India and China are set to contribute nearly 50 per cent to the increase in the global demand for oil over the next five years, the International Energy Agency (IEA) said in its report on oil sector for 2018.
According to IEA, demand is expected to grow at an annual rate of 1.2 million barrels per day (mbd) until 2023, as the oil demand would reach 104.7 mbd, up by 6.9 mb day from 2018. “As China’s economy becomes more consumer-oriented, the rate of growth in oil demand slows down to 2023, compared with the 2010-17 period. By comparison, the pace of oil demand growth will pick up slightly in India,” it says.
The report says that though there is no peak oil demand in sight, the pace of growth will slow down to 1 mb per day by 2023 after expanding by 1.4 mb per day in 2018. “There are signs of substitution of oil by other energy sources in various countries. A prime example is China, which has some of the world’s most-stringent fuel efficiency and emission regulations. As the country recognises the urgent need to tackle poor air quality in cities, efforts are intensifying,” it adds.

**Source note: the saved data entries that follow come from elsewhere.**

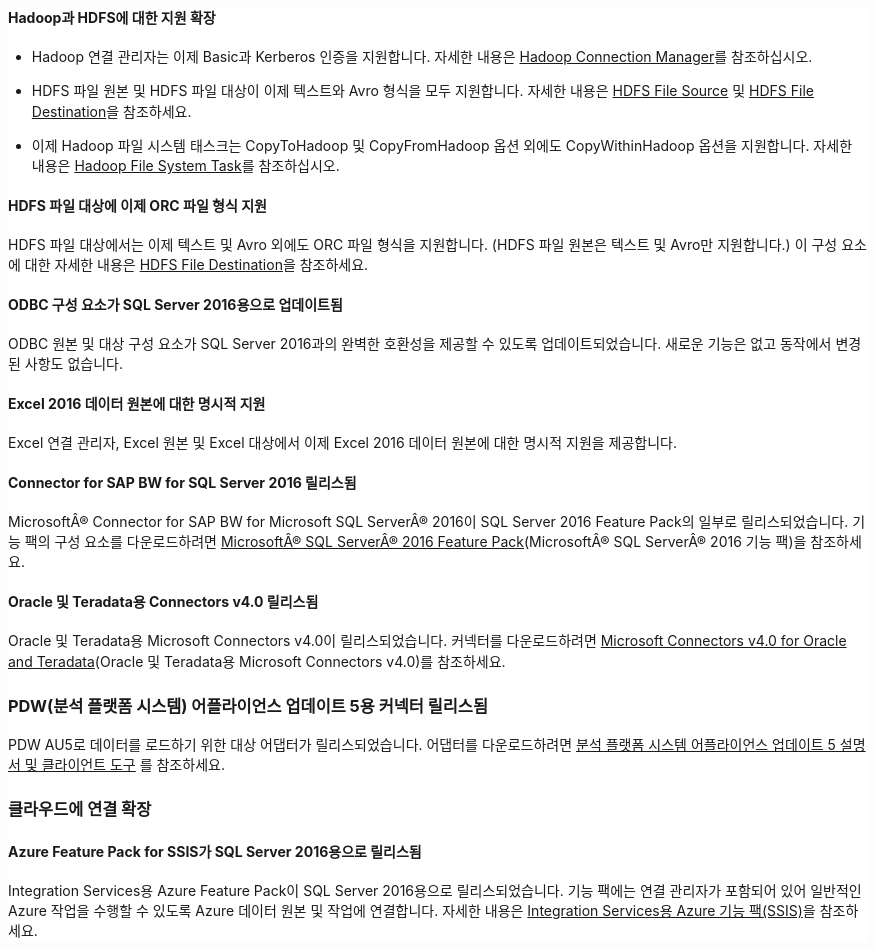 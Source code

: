 ####  <a name="expanded-support-for-hadoop-and-hdfs"></a><a name="more_hadoop"></a> Hadoop과 HDFS에 대한 지원 확장  
  
-   Hadoop 연결 관리자는 이제 Basic과 Kerberos 인증을 지원합니다. 자세한 내용은 [Hadoop Connection Manager](../integration-services/connection-manager/hadoop-connection-manager.md)를 참조하십시오.  
  
-   HDFS 파일 원본 및 HDFS 파일 대상이 이제 텍스트와 Avro 형식을 모두 지원합니다. 자세한 내용은  [HDFS File Source](../integration-services/data-flow/hdfs-file-source.md) 및  [HDFS File Destination](../integration-services/data-flow/hdfs-file-destination.md)을 참조하세요.  
  
-   이제 Hadoop 파일 시스템 태스크는 CopyToHadoop 및 CopyFromHadoop 옵션 외에도 CopyWithinHadoop 옵션을 지원합니다. 자세한 내용은 [Hadoop File System Task](../integration-services/control-flow/hadoop-file-system-task.md)를 참조하십시오.  

####  <a name="hdfs-file-destination-now-supports-orc-file-format"></a><a name="hdfsORC"></a> HDFS 파일 대상에 이제 ORC 파일 형식 지원  
 HDFS 파일 대상에서는 이제 텍스트 및 Avro 외에도 ORC 파일 형식을 지원합니다. (HDFS 파일 원본은 텍스트 및 Avro만 지원합니다.) 이 구성 요소에 대한 자세한 내용은 [HDFS File Destination](../integration-services/data-flow/hdfs-file-destination.md)을 참조하세요.  

####  <a name="odbc-components-updated-for-sql-server-2016"></a><a name="odbc2016"></a> ODBC 구성 요소가 SQL Server 2016용으로 업데이트됨  
 ODBC 원본 및 대상 구성 요소가 SQL Server 2016과의 완벽한 호환성을 제공할 수 있도록 업데이트되었습니다. 새로운 기능은 없고 동작에서 변경된 사항도 없습니다.  

####  <a name="explicit-support-for-excel-2016-data-sources"></a><a name="Excel2016"></a> Excel 2016 데이터 원본에 대한 명시적 지원  
 Excel 연결 관리자, Excel 원본 및 Excel 대상에서 이제 Excel 2016 데이터 원본에 대한 명시적 지원을 제공합니다.  

####  <a name="connector-for-sap-bw-for-sql-server-2016-released"></a><a name="SAPBW"></a> Connector for SAP BW for SQL Server 2016 릴리스됨  
 MicrosoftÂ® Connector for SAP BW for Microsoft SQL ServerÂ® 2016이 SQL Server 2016 Feature Pack의 일부로 릴리스되었습니다. 기능 팩의 구성 요소를 다운로드하려면 [MicrosoftÂ® SQL ServerÂ® 2016 Feature Pack](https://go.microsoft.com/fwlink/?LinkID=746297)(MicrosoftÂ® SQL ServerÂ® 2016 기능 팩)을 참조하세요.
 
#### <a name="connectors-v40-for-oracle-and-teradata-released"></a><a name="oracleteradata"></a> Oracle 및 Teradata용 Connectors v4.0 릴리스됨
Oracle 및 Teradata용 Microsoft Connectors v4.0이 릴리스되었습니다. 커넥터를 다운로드하려면 [Microsoft Connectors v4.0 for Oracle and Teradata](https://www.microsoft.com/download/details.aspx?id=52950)(Oracle 및 Teradata용 Microsoft Connectors v4.0)를 참조하세요.

### <a name="connectors-for-analytics-platform-system-pdw-appliance-update-5-released"></a><a name="pdwau5"></a> PDW(분석 플랫폼 시스템) 어플라이언스 업데이트 5용 커넥터 릴리스됨
PDW AU5로 데이터를 로드하기 위한 대상 어댑터가 릴리스되었습니다. 어댑터를 다운로드하려면 [분석 플랫폼 시스템 어플라이언스 업데이트 5 설명서 및 클라이언트 도구](https://www.microsoft.com/download/details.aspx?id=51610) 를 참조하세요.

### <a name="expanded-connectivity-to-the-cloud"></a>클라우드에 연결 확장

####  <a name="azure-feature-pack-for-ssis-released-for-sql-server-2016"></a><a name="AFP2016"></a> Azure Feature Pack for SSIS가 SQL Server 2016용으로 릴리스됨  
 Integration Services용 Azure Feature Pack이 SQL Server 2016용으로 릴리스되었습니다. 기능 팩에는 연결 관리자가 포함되어 있어 일반적인 Azure 작업을 수행할 수 있도록 Azure 데이터 원본 및 작업에 연결합니다. 자세한 내용은 [Integration Services용 Azure 기능 팩&#40;SSIS&#41;](../integration-services/azure-feature-pack-for-integration-services-ssis.md)을 참조하세요.  
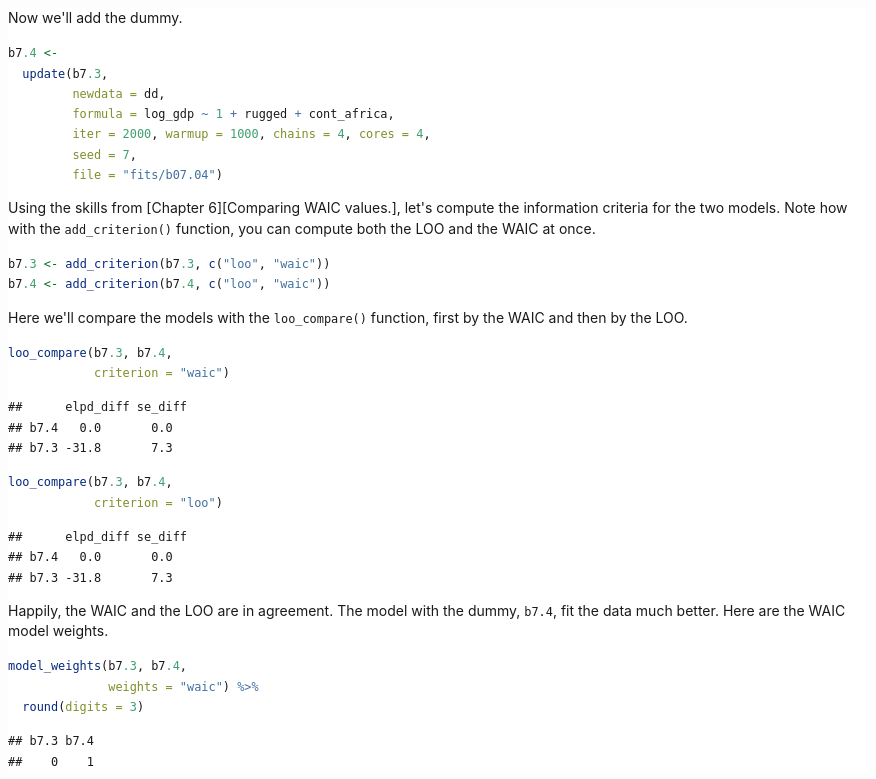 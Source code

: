 Now we'll add the dummy.


```r
b7.4 <-
  update(b7.3,
         newdata = dd,
         formula = log_gdp ~ 1 + rugged + cont_africa,
         iter = 2000, warmup = 1000, chains = 4, cores = 4,
         seed = 7,
         file = "fits/b07.04") 
```

Using the skills from [Chapter 6][Comparing WAIC values.], let's compute the information criteria for the two models. Note how with the `add_criterion()` function, you can compute both the LOO and the WAIC at once.


```r
b7.3 <- add_criterion(b7.3, c("loo", "waic"))
b7.4 <- add_criterion(b7.4, c("loo", "waic"))
```

Here we'll compare the models with the `loo_compare()` function, first by the WAIC and then by the LOO.


```r
loo_compare(b7.3, b7.4,
            criterion = "waic")
```

```
##      elpd_diff se_diff
## b7.4   0.0       0.0  
## b7.3 -31.8       7.3
```

```r
loo_compare(b7.3, b7.4,
            criterion = "loo")
```

```
##      elpd_diff se_diff
## b7.4   0.0       0.0  
## b7.3 -31.8       7.3
```

Happily, the WAIC and the LOO are in agreement. The model with the dummy, `b7.4`, fit the data much better. Here are the WAIC model weights.


```r
model_weights(b7.3, b7.4,
              weights = "waic") %>% 
  round(digits = 3)
```

```
## b7.3 b7.4 
##    0    1
```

The report highlighted that sales of electric vehicles were rising and there was strong growth in the deployment of natural gas vehicles, particularly in fleets of trucks and buses. It said a rising number of electric buses and LNG-fuelled trucks in China would significantly slow down gasoil demand growth.
“Oil market is likely to tighten by 2023 with increased risk of price volatility. The market could go through two phases during the next six years. Through 2020, record supply from non-OPEC countries more than covers expected demand growth. By 2023, if investments remain insufficient, the effective global spare capacity cushion falls to only 2.2 per cent of demand and raises the possibility of oil prices becoming more volatile until new supplies come on line,” research agency CARE Ratings said in its comments on the IEA report. It added that there would still be a continued reliance on OPEC countries for a major share of global supply.
“Within OPEC, more than 2 mbd of spare capacity is held in Saudi Arabia. In turn, this emphasises the crucial role OPEC’s largest producer continues to play in providing stability to global oil markets,” it said.